First of all, a quick recap of the relevant definitions.

In section 14.11, it says: "The Content-Encoding entity-header field is used as a modifier to the media-type. When present, its value indicates what additional content codings have been applied to the entity-body, and thus what decoding mechanisms must be applied in order to obtain the media-type referenced by the Content-Type header field. Content-Encoding is primarily used to allow a document to be compressed without losing the identity of its underlying media type."
-> "Content codings are defined in section 3.5."

Section 3.5 states: "Content coding values indicate an encoding transformation that has been or can be applied to an entity. Content codings are primarily used to allow a document to be compressed or otherwise usefully transformed without losing the identity of its underlying media type and without loss of information. Frequently, the entity is stored in coded form, transmitted directly, and only decoded by the recipient."

Section 14.41: "The Transfer-Encoding general-header field indicates what (if any) type of transformation has been applied to the message body in order to safely transfer it between the sender and the recipient. This differs from the content-coding in that the transfer-coding is a property of the message, not of the entity."
-> "Transfer-codings are defined in section 3.6."
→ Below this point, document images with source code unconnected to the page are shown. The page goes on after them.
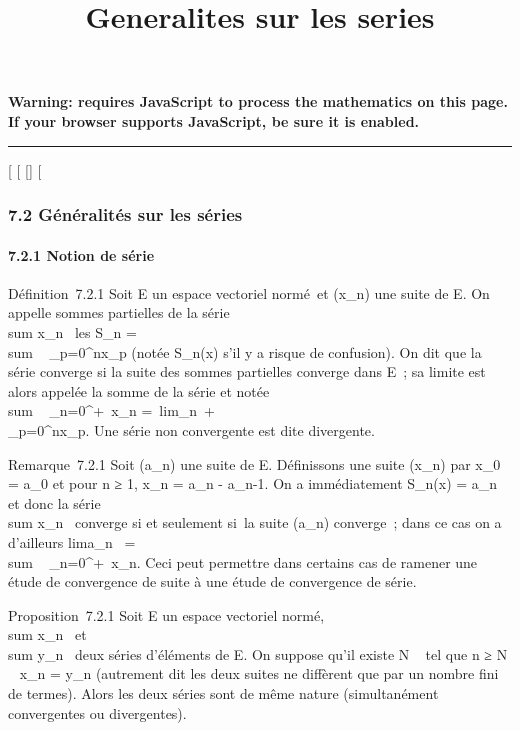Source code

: \documentclass[]{article}
\title{Generalites sur les series}
\author{}
\date{}
\begin{document}
\maketitle

\textbf{Warning: 
requires JavaScript to process the mathematics on this page.\\ If your
browser supports JavaScript, be sure it is enabled.}

\begin{center}\rule{3in}{0.4pt}\end{center}

[
[
[]
[

\subsubsection{7.2 Généralités sur les séries}

\paragraph{7.2.1 Notion de série}

Définition~7.2.1 Soit E un espace vectoriel normé~et (x_n) une
suite de E. On appelle sommes partielles de la série
\\sum  x_n~ les
S_n = \\sum ~
_p=0^nx_p (notée S_n(x) s'il y a risque
de confusion). On dit que la série converge si la suite des sommes
partielles converge dans E~; sa limite est alors appelée la somme de la
série et notée \\sum ~
_n=0^+\infty~x_n =\
lim_n\rightarrow~+\infty~\\\sum
 _p=0^nx_p. Une série non convergente est
dite divergente.

Remarque~7.2.1 Soit (a_n) une suite de E. Définissons une suite
(x_n) par x_0 = a_0 et pour n ≥ 1,
x_n = a_n - a_n-1. On a immédiatement
S_n(x) = a_n et donc la série
\\sum  x_n~
converge si et seulement si~la suite (a_n) converge~; dans ce
cas on a d'ailleurs lima_n~
= \\sum ~
_n=0^+\infty~x_n. Ceci peut permettre dans certains cas
de ramener une étude de convergence de suite à une étude de convergence
de série.

Proposition~7.2.1 Soit E un espace vectoriel normé,
\\sum  x_n~ et
\\sum  y_n~ deux
séries d'éléments de E. On suppose qu'il existe N \in {}~ tel que n ≥ N \rigtharrow~
x_n = y_n (autrement dit les deux suites ne diffèrent
que par un nombre fini de termes). Alors les deux séries sont de même
nature (simultanément convergentes ou divergentes).
\end{document}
Section 3.6 states: " Transfer-coding values are used to indicate an encoding transformation that has been, can be, or may need to be applied to an entity-body in order to ensure "safe transport" through the network. This differs from a content coding in that the transfer-coding is a property of the message, not of the original entity."

It is declared that the set of supported Content-codings ("identity", "gzip", "compress", "deflate") is actually a subset of available Transfer-codings ("chunked", "identity", "gzip", "compress", "deflate") and that "Transfer-codings are analogous to the Content-Transfer-Encoding values of MIME..."
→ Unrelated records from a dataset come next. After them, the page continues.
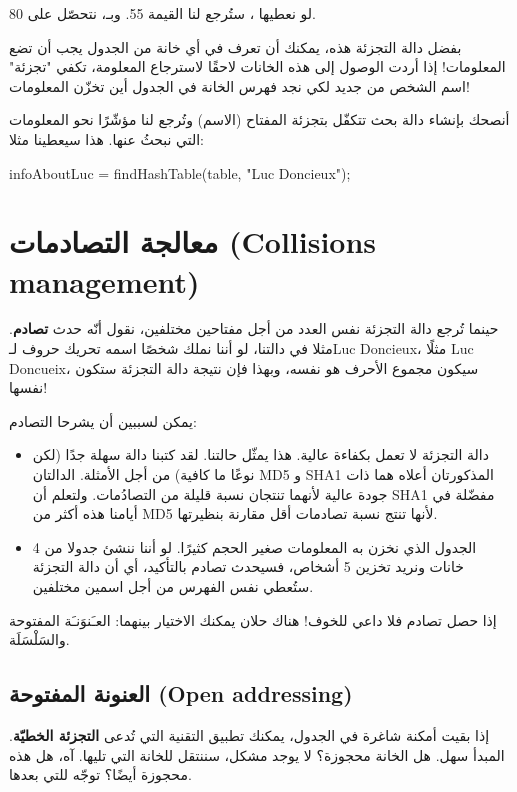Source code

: لو نعطيها
،
ستُرجع لنا القيمة 55. وبـ،
نتحصّل على 80.

بفضل دالة التجزئة هذه، يمكنك أن تعرف في أي خانة من الجدول يجب أن تضع المعلومات! إذا أردت الوصول إلى هذه الخانات لاحقًا لاسترجاع المعلومة، تكفي "تجزئة" اسم الشخص من جديد لكي نجد فهرس الخانة في الجدول أين تخزّن المعلومات!

أنصحك بإنشاء دالة بحث تتكفّل بتجزئة المفتاح (الاسم) وتُرجع لنا مؤشّرًا نحو المعلومات التي نبحثُ عنها. هذا سيعطينا مثلا:

\begin{Csource}
infoAboutLuc = findHashTable(table, "Luc Doncieux");
\end{Csource}

\section{معالجة التصادمات (\textenglish{Collisions management})}

حينما تُرجع دالة التجزئة نفس العدد من أجل مفتاحين مختلفين، نقول أنّه حدث 
\textbf{تصادم}.
مثلا في دالتنا، لو أننا نملك شخصًا اسمه تحريك حروف لـ\textenglish{Luc Doncieux}،
مثلًا
\textenglish{Luc Doncueix}،
سيكون مجموع الأحرف هو نفسه، وبهذا فإن نتيجة دالة التجزئة ستكون نفسها!

يمكن لسببين أن يشرحا التصادم:

\begin{itemize}
	\item دالة التجزئة لا تعمل بكفاءة عالية. هذا يمثّل حالتنا. لقد كتبنا دالة سهلة جدًا (لكن نوعًا ما كافية) من أجل الأمثلة. الدالتان 
	\textenglish{MD5}
	و
	\textenglish{SHA1}
	المذكورتان أعلاه هما ذات جودة عالية لأنهما تنتجان نسبة قليلة من التصادُمات. ولتعلم أن 
	\textenglish{SHA1}
	مفضّلة في أيامنا هذه أكثر من
	\textenglish{MD5}
	لأنها تنتج نسبة تصادمات أقل مقارنة بنظيرتها.
	
	\item الجدول الذي نخزن به المعلومات صغير الحجم كثيرًا. لو أننا ننشئ جدولا من 4 خانات ونريد تخزين 5 أشخاص، فسيحدث تصادم بالتأكيد، أي أن دالة التجزئة ستُعطي نفس الفهرس من أجل اسمين مختلفين.
\end{itemize}

إذا حصل تصادم فلا داعي للخوف! هناك حلان يمكنك الاختيار بينهما: العـَنوَنـَة المفتوحة والسَلْسَلَة.


\subsection{العنونة المفتوحة (\textenglish{Open addressing})}
إذا بقيت أمكنة شاغرة في الجدول، يمكنك تطبيق التقنية التي تُدعى 
\textbf{التجزئة الخطيّة}.
المبدأ سهل. هل الخانة محجوزة؟ لا يوجد مشكل، سننتقل للخانة التي تليها. آه، هل هذه محجوزة أيضًا؟ توجّه للتي بعدها.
Let's consider an example where both fields are relevant. Say we have some URI whose content a browser is able to display directly. The browser decides whether it can do that based on the mime type. That could be an image, a flash application, a simple html or xml document, whatever. Suppose this document is compressible so it makes sense to compress it. Using the vocabulary of the RFC, we modify its media type, which is specified to be "text/xml", using gzip Content-encoding. Now the entity the browser downloads from the URI has a property of having been filtered through gzip. But underneath that it's still "text/xml" so the browser can still use it after applying reverse transformations. Suppose now there is a proxy between the server and the browser. Some proxies don't handle missing Content-Length headers too well. :) In that case, if it's HTTP/1.1 compatible, "chunked" Transfer-encoding may be used.

There is a section regarding Message length (4.4), which helps to understand that content-encoding is done in an other layer than transfer-encoding, and is totally unrelated.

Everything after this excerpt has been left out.